REQUIRED WORK: Wherever an image appears in the data, omit it and copy all the remaining text word for word.

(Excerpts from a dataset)
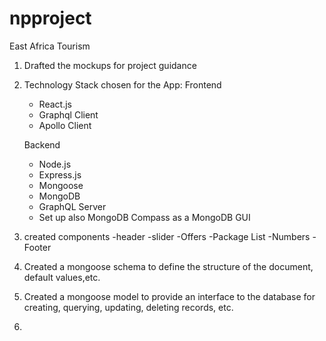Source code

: # npproject

East Africa Tourism

1. Drafted the mockups for project guidance
2. Technology Stack chosen for the App:
   Frontend

   - React.js
   - Graphql Client
   - Apollo Client

   Backend

   - Node.js
   - Express.js
   - Mongoose
   - MongoDB
   - GraphQL Server

   * Set up also MongoDB Compass as a MongoDB GUI

3. created components
   -header
   -slider
   -Offers
   -Package List
   -Numbers
   -Footer

4. Created a mongoose schema to define the structure of the document, default values,etc.
5. Created a mongoose model to provide an interface to the database for creating, querying, updating, deleting records, etc.
6.
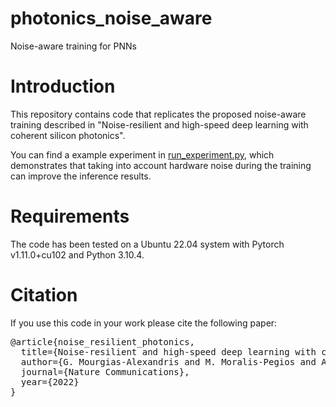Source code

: # photonics_noise_aware
Noise-aware training for PNNs

# Introduction
This repository contains code that replicates the proposed noise-aware training described in "Noise-resilient and high-speed deep learning with coherent silicon photonics".

You can find a example experiment in [run_experiment.py](run_experiment.py), which demonstrates that taking into account hardware noise during the training can improve the inference results.

# Requirements

The code has been tested on a Ubuntu 22.04 system with Pytorch v1.11.0+cu102 and Python 3.10.4.

# Citation 

If you use this code in your work please cite the following paper:

<pre>
@article{noise_resilient_photonics,
  title={Noise-resilient and high-speed deep learning with coherent silicon photonics},
  author={G. Mourgias-Alexandris and M. Moralis-Pegios and A. Tsakyridis and S. Simos and G. Dabos and A.Totovic and N. Passalis and M. Kirtas and T. Rutirawut and F. Y. Gardes and A. Tefas and N. Pleros},
  journal={Nature Communications},
  year={2022}
}
</pre>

TASK ANSWER:
Source code

: # npproject

East Africa Tourism

1. Drafted the mockups for project guidance
2. Technology Stack chosen for the App:
   Frontend

   - React.js
   - Graphql Client
   - Apollo Client

   Backend

   - Node.js
   - Express.js
   - Mongoose
   - MongoDB
   - GraphQL Server

   * Set up also MongoDB Compass as a MongoDB GUI

3. created components
   -header
   -slider
   -Offers
   -Package List
   -Numbers
   -Footer

4. Created a mongoose schema to define the structure of the document, default values,etc.
5. Created a mongoose model to provide an interface to the database for creating, querying, updating, deleting records, etc.
6.
Source code

: # photonics_noise_aware
Noise-aware training for PNNs

# Introduction
This repository contains code that replicates the proposed noise-aware training described in "Noise-resilient and high-speed deep learning with coherent silicon photonics".

You can find a example experiment in [run_experiment.py](run_experiment.py), which demonstrates that taking into account hardware noise during the training can improve the inference results.

# Requirements

The code has been tested on a Ubuntu 22.04 system with Pytorch v1.11.0+cu102 and Python 3.10.4.

# Citation 

If you use this code in your work please cite the following paper:

<pre>
@article{noise_resilient_photonics,
  title={Noise-resilient and high-speed deep learning with coherent silicon photonics},
  author={G. Mourgias-Alexandris and M. Moralis-Pegios and A. Tsakyridis and S. Simos and G. Dabos and A.Totovic and N. Passalis and M. Kirtas and T. Rutirawut and F. Y. Gardes and A. Tefas and N. Pleros},
  journal={Nature Communications},
  year={2022}
}
</pre>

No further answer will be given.